まず、4WDのハードウェアを持つランエボだが、その区間を繰り返し走ったあと、あっけなく最下位の評価を受けることになった。誤解してもらっては困るのだが、単独で見ればランエボはとてもいいクルマだ。特にトラクションは素晴らしい。速さにも不満はないし、身のこなしも機敏である。

だが、乗り心地が問題となった。さほど荒れていない路面でも揺さぶられ、大きめのバンプではリアが跳ねるのだ。さらに、重みと正確さとレスポンスの点では申し分ないのだが、ステアリングがインフォメーションに乏しい。この点に関しては、エボⅥのほうがずっとよかった。
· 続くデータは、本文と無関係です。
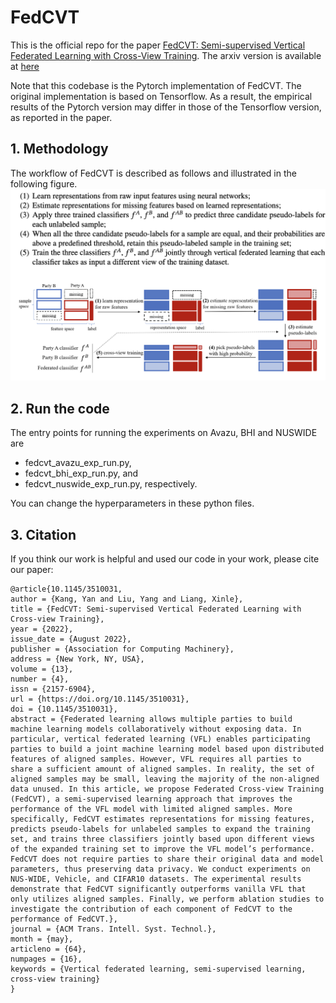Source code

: # FedCVT
This is the official repo for the paper [FedCVT: Semi-supervised Vertical Federated Learning with Cross-View Training](https://dl.acm.org/doi/10.1145/3510031). The arxiv version is available at [here](https://arxiv.org/abs/2008.10838)

Note that this codebase is the Pytorch implementation of FedCVT. The original implementation is based on Tensorflow. As a result, the empirical results of the Pytorch version may differ in those of the Tensorflow version, as reported in the paper.

## 1. Methodology

The workflow of FedCVT is described as follows and illustrated in the following figure.
![FedCVT_method](./figs/overview.png)

## 2. Run the code

The entry points for running the experiments on Avazu, BHI and NUSWIDE are 
- fedcvt_avazu_exp_run.py, 
- fedcvt_bhi_exp_run.py, and
- fedcvt_nuswide_exp_run.py, respectively. 
  
You can change the hyperparameters in these python files.

## 3. Citation

If you think our work is helpful and used our code in your work, please cite our paper:
```
@article{10.1145/3510031,
author = {Kang, Yan and Liu, Yang and Liang, Xinle},
title = {FedCVT: Semi-supervised Vertical Federated Learning with Cross-view Training},
year = {2022},
issue_date = {August 2022},
publisher = {Association for Computing Machinery},
address = {New York, NY, USA},
volume = {13},
number = {4},
issn = {2157-6904},
url = {https://doi.org/10.1145/3510031},
doi = {10.1145/3510031},
abstract = {Federated learning allows multiple parties to build machine learning models collaboratively without exposing data. In particular, vertical federated learning (VFL) enables participating parties to build a joint machine learning model based upon distributed features of aligned samples. However, VFL requires all parties to share a sufficient amount of aligned samples. In reality, the set of aligned samples may be small, leaving the majority of the non-aligned data unused. In this article, we propose Federated Cross-view Training (FedCVT), a semi-supervised learning approach that improves the performance of the VFL model with limited aligned samples. More specifically, FedCVT estimates representations for missing features, predicts pseudo-labels for unlabeled samples to expand the training set, and trains three classifiers jointly based upon different views of the expanded training set to improve the VFL model’s performance. FedCVT does not require parties to share their original data and model parameters, thus preserving data privacy. We conduct experiments on NUS-WIDE, Vehicle, and CIFAR10 datasets. The experimental results demonstrate that FedCVT significantly outperforms vanilla VFL that only utilizes aligned samples. Finally, we perform ablation studies to investigate the contribution of each component of FedCVT to the performance of FedCVT.},
journal = {ACM Trans. Intell. Syst. Technol.},
month = {may},
articleno = {64},
numpages = {16},
keywords = {Vertical federated learning, semi-supervised learning, cross-view training}
}
```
エボⅩが有能なマシンであることに疑う余地はない。サーキットならブレーキを残してターンインさせてリアが大きく滑り出すのを待ち、それからスロットルをめいっぱい踏んでラインを立て直すような痛快な走りを心ゆくまで楽しめる。

だが、このルートは(公道はたいていどこでも)それを楽しむ場所ではない。となると、今回の3台のなかでもっとも室内の魅力に欠け(シートは良好)、サウンドがもっとも味気なく(ギアシフトはカチカチと正確に決まる)、ブレーキペダルのフィールがいちばん頼りなかったランエボが、潔く3位という評価を受けるしかなかった。